#### EXERCISE:
For each line below that contains the string "полетов", copy that line.

==================================================

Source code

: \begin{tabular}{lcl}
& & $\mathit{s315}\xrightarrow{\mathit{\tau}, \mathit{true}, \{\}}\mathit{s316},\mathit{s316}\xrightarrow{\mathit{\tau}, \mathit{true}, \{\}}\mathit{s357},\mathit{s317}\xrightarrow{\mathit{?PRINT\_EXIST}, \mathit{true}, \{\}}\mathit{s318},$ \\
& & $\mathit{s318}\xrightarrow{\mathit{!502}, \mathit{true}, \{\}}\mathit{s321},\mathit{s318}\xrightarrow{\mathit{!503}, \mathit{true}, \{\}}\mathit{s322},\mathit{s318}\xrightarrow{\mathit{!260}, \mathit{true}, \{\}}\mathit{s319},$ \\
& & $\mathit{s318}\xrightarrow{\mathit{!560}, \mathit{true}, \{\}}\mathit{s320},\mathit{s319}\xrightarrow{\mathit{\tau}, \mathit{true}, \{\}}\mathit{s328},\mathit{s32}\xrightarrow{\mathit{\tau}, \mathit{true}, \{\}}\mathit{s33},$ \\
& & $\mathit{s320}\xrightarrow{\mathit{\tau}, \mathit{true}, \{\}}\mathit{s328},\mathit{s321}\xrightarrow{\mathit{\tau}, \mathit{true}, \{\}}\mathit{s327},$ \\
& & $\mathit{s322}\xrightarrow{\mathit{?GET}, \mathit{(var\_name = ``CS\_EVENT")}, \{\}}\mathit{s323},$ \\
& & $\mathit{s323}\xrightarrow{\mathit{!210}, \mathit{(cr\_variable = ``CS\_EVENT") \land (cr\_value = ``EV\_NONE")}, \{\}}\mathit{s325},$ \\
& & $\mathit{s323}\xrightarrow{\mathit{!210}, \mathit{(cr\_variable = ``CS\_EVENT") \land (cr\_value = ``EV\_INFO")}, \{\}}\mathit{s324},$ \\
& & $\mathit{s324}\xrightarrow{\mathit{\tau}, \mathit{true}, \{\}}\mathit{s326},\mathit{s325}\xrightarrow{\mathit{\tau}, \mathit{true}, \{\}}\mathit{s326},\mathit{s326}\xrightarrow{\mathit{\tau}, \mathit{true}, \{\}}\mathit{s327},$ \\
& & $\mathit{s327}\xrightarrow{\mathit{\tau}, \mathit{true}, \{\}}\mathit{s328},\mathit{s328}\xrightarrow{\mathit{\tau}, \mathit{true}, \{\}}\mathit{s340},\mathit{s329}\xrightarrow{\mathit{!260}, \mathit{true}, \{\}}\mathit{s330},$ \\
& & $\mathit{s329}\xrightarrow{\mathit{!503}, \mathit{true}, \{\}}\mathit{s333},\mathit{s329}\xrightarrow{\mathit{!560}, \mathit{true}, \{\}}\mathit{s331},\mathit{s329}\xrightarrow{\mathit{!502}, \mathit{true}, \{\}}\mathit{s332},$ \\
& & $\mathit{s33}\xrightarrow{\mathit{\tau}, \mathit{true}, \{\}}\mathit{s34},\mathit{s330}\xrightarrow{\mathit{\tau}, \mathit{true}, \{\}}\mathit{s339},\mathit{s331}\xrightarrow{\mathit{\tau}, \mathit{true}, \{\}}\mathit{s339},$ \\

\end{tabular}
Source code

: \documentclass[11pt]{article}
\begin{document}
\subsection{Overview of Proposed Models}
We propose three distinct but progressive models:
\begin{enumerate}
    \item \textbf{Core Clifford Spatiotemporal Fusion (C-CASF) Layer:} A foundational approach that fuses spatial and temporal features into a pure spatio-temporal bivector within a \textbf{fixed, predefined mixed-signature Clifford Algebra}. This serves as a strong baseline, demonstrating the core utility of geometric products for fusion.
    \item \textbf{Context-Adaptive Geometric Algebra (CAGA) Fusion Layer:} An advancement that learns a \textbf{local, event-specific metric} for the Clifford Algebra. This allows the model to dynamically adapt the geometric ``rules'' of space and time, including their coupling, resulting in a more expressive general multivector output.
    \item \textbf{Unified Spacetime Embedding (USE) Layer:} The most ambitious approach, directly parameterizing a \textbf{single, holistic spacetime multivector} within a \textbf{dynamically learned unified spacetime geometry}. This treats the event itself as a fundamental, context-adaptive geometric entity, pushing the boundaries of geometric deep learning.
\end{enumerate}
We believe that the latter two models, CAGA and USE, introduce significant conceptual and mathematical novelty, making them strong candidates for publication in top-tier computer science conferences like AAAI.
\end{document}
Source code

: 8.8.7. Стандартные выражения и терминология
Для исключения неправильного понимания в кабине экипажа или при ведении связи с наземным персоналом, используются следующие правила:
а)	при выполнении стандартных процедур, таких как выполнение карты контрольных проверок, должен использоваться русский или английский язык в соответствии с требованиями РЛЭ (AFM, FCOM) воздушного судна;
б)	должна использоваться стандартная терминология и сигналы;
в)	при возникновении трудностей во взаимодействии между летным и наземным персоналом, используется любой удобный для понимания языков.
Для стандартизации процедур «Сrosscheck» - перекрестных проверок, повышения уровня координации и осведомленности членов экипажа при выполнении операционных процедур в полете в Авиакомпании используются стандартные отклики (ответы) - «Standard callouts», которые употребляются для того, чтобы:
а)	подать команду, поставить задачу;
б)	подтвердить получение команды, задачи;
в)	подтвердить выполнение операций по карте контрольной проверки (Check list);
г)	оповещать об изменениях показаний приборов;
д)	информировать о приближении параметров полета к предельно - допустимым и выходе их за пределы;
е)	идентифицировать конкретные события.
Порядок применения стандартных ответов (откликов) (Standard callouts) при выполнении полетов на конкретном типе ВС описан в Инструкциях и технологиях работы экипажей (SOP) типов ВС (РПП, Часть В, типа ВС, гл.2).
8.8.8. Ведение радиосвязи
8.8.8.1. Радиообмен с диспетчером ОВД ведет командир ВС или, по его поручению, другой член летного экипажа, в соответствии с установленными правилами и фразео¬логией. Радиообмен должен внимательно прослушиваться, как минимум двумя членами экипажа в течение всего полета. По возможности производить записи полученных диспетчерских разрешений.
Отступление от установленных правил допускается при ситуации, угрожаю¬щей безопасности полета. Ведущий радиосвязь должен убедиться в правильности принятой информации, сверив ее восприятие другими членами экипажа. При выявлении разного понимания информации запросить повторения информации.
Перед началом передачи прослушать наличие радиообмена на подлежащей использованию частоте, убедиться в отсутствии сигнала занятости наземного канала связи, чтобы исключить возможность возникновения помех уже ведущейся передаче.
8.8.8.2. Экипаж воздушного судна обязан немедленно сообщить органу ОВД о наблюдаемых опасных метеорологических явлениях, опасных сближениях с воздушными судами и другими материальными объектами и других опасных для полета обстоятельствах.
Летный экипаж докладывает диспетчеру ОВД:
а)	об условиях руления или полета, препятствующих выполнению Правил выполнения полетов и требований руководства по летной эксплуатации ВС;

==================================================

#### ANSWER SPACE:
Порядок применения стандартных ответов (откликов) (Standard callouts) при выполнении полетов на конкретном типе ВС описан в Инструкциях и технологиях работы экипажей (SOP) типов ВС (РПП, Часть В, типа ВС, гл.2).
а)	об условиях руления или полета, препятствующих выполнению Правил выполнения полетов и требований руководства по летной эксплуатации ВС;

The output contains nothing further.